▸ **Work to be completed**: In the entries below, find the line containing "a la que hacer la petición.". Write out that line and all lines after it, exactly, and nothing else.

▸ **Dataset excerpts**:

════════════════════

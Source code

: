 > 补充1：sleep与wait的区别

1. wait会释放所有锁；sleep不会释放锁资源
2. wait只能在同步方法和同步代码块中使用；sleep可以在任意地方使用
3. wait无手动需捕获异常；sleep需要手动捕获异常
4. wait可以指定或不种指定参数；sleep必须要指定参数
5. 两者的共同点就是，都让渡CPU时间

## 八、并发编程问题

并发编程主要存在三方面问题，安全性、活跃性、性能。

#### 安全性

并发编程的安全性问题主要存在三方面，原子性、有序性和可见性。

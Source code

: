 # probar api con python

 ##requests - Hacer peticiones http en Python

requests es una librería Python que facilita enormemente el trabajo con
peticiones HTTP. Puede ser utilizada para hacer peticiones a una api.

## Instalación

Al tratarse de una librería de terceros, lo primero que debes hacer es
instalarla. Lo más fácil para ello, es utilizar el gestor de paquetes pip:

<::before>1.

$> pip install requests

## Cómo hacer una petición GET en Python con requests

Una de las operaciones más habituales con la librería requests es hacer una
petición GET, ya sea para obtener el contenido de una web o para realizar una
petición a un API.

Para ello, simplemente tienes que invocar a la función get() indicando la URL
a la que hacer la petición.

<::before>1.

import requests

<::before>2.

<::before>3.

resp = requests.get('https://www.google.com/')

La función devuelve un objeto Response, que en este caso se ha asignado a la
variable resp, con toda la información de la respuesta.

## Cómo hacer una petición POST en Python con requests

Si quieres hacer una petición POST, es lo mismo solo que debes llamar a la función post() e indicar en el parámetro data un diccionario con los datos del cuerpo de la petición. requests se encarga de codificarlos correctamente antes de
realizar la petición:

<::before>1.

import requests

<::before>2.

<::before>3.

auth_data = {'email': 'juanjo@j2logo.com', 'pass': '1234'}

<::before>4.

════════════════════

▸ **Solution to the problem**:
a la que hacer la petición.

<::before>1.

import requests

<::before>2.

<::before>3.

resp = requests.get('https://www.google.com/')

La función devuelve un objeto Response, que en este caso se ha asignado a la
variable resp, con toda la información de la respuesta.

## Cómo hacer una petición POST en Python con requests

Si quieres hacer una petición POST, es lo mismo solo que debes llamar a la función post() e indicar en el parámetro data un diccionario con los datos del cuerpo de la petición. requests se encarga de codificarlos correctamente antes de
realizar la petición:

<::before>1.

import requests

<::before>2.

<::before>3.

auth_data = {'email': 'juanjo@j2logo.com', 'pass': '1234'}

<::before>4.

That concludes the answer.